最初にバラしますが・・・実は、密かにオリンピック開会式マニアです(笑)

どんなに朝早くても、どんなに夜遅くても、開会式は必ずチェック。欠伸と戦いながら(?)、楽しんでいます。( ´∀`)b

過去、よかった開会式といえば、やっぱりシドニー五輪。オープニングに、ブランビーと呼ばれるオーストラリアの野生馬にまたがったストックマンが登場し、カッコよかった!

 
こちらのブログに書いたけれど、オリジナルの楽曲がどれも秀逸で、記憶に残る開会式でした♪(まあ、かなり地元びいきってのもありますが…(^_^;))

そして、アテネ五輪のエーゲ海をイメージした鏡のような水面も印象的で結構お気に入り。画面からシュっと火が飛んできて、スタジアム中央に着水するとオリンピックの五輪に火が点灯する仕掛けもよかった!

 
さて、そんなオリンピックには欠かせないのが聖火。

シドニー五輪の聖火リレーでは、聖火が初めてグレートバリアリーフの海中を泳いで移動するという、史上初の“水中聖火移動”も実現!
※↓リンク先で公式動画見られます。

またこの時、聖火は列車に乗ったり、フェリーに乗ったりと、様々なルートで運ばれたのですが、開会式が行われる五輪メイン会場到着前には、市内中心部の北側にあるタロンガ動物園にも聖火がやってきました。

キリン越しにオペラハウスとシドニーの街が見られるタロンガ動物園

キリン越しにオペラハウスとシドニーの街が見られるタロンガ動物園

その時のこと・・・

聖火到着当日は、タロンガ動物園を無料で開放。普段では考えられないほど大勢の人が押し掛け、動物達もびっくり!火のついたものが目の前を通り過ぎていくので、驚いてウロウロする動物もいました。

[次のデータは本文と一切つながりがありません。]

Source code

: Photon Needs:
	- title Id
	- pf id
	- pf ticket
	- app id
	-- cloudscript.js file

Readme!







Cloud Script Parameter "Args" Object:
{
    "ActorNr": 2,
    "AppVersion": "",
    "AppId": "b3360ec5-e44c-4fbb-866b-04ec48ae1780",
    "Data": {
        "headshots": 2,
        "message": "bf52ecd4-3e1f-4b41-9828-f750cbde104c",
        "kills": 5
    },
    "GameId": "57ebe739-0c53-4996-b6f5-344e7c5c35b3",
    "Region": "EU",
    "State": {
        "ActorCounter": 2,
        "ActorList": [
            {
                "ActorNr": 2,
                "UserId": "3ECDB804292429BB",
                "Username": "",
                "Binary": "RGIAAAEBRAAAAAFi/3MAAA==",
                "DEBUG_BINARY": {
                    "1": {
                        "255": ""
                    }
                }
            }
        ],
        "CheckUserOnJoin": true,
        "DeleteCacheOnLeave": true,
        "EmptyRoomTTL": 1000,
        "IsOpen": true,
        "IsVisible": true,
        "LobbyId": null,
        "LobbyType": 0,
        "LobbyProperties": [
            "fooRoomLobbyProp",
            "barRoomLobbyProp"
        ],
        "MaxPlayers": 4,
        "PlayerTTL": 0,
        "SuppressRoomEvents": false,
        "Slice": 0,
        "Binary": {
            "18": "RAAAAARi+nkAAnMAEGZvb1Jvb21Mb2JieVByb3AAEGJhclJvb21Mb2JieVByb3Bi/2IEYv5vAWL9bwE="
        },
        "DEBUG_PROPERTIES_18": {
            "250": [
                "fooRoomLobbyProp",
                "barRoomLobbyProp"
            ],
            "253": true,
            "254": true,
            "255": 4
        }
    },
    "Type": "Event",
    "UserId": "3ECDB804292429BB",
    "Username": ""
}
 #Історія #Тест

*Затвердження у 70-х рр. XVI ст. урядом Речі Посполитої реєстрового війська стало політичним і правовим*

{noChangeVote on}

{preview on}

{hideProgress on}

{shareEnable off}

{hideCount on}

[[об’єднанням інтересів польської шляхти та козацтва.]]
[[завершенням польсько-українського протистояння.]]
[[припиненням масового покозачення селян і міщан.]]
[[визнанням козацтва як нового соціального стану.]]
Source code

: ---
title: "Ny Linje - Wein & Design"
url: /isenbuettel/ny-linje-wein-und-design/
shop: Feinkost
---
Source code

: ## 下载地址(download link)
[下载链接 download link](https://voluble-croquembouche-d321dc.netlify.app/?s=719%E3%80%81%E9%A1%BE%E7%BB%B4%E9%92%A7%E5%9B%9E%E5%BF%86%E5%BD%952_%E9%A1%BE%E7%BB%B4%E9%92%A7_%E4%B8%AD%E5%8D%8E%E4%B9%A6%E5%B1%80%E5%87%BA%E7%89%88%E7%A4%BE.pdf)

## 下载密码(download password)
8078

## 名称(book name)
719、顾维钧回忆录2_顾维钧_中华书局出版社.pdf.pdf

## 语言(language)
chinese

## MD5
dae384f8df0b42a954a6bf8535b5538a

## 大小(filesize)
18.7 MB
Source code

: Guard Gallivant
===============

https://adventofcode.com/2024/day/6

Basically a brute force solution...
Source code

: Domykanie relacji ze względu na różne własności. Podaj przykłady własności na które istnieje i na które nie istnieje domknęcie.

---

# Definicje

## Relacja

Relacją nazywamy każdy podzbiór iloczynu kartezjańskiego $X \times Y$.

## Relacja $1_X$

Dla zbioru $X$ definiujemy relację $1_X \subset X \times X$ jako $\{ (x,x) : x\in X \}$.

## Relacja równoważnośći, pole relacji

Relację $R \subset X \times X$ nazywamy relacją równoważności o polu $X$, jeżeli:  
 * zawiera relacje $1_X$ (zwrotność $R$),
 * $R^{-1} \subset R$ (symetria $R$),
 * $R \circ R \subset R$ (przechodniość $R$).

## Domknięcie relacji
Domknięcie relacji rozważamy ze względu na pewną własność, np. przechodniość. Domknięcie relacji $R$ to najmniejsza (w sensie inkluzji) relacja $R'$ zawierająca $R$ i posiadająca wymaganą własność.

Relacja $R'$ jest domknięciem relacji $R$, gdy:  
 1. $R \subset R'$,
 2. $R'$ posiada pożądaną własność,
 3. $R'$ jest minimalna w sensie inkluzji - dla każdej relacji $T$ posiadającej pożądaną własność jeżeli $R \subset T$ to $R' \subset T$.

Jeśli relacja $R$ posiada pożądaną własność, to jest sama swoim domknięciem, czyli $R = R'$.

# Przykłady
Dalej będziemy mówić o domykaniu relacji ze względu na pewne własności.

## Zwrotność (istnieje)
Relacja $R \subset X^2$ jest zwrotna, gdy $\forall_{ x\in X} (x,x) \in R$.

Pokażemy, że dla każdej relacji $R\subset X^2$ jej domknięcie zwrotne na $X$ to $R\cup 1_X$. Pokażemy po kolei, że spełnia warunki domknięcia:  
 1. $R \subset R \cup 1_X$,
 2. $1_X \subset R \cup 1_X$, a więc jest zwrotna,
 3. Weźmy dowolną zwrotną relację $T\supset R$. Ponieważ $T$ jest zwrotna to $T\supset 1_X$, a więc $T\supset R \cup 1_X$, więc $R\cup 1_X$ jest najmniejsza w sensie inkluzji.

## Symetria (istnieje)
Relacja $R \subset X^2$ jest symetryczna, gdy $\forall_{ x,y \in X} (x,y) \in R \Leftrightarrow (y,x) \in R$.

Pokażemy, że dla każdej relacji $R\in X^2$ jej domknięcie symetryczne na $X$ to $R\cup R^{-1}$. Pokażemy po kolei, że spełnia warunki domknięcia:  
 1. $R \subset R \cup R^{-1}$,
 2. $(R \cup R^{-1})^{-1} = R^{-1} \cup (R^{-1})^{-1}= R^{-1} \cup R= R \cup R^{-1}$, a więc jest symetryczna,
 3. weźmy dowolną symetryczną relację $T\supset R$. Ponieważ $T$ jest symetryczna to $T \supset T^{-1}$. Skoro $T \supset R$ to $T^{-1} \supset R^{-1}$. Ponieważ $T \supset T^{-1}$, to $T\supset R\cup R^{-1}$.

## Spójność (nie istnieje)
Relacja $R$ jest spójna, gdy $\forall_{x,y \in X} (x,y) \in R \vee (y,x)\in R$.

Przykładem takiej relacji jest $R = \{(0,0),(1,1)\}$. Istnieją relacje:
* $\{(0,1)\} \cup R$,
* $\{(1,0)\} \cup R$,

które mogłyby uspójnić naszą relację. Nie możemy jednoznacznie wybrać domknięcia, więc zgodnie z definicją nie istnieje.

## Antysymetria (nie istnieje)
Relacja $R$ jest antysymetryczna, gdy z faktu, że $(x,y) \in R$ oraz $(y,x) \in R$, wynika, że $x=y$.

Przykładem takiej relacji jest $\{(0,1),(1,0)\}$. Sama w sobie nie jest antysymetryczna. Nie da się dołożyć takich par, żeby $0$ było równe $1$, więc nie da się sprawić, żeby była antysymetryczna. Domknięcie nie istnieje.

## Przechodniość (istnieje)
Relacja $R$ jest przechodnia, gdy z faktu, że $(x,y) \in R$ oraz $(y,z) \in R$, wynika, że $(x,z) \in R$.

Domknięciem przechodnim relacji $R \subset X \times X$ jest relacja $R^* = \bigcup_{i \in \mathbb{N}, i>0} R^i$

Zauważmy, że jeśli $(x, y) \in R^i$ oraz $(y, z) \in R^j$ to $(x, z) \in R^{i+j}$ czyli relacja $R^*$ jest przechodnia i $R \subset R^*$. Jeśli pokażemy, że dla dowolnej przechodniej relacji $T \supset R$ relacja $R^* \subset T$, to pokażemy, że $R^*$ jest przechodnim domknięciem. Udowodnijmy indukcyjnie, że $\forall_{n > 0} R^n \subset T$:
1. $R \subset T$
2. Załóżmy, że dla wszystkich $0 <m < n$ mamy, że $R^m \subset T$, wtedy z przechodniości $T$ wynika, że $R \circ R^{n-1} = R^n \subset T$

そして、聖火ランナーがメイン舞台にやってきて大いに盛り上がった後、
「オーストラリアといえば、やっぱりこの子でしょ~」
と、コアラに聖火を持たせよう!ということに…

そして、目の前に聖火を差し出されたコアラくん・・・目を真んまるにして逃げてしまいました~(笑)

聖火を差し出され、逃げたコアラくん

聖火を差し出され、逃げたコアラくん

さらに聖火バナーを近づけると(もちろん火は消してですけど…)、さらに木に登って逃げる、逃げるwww

さらに木に登って逃げる(笑)

さらに木に登って逃げる(笑)

最終的には、少し落ちついて戻ってきたところを捕まえて、なんとか持ったような格好になったのですが…持たされたコアラはちょっと迷惑顔でした(笑)。

ちょっと落ち着いて戻ってきた!・・でも目がまだ不安げ…(^_^;)

ちょっと落ち着いて戻ってきた!・・でも目がまだ不安げ…(^_^;)

もう16年も前のことだなんて思えないくらい、はっきりとあの日のことが思い出されます。ああ、懐かしい~~っ!!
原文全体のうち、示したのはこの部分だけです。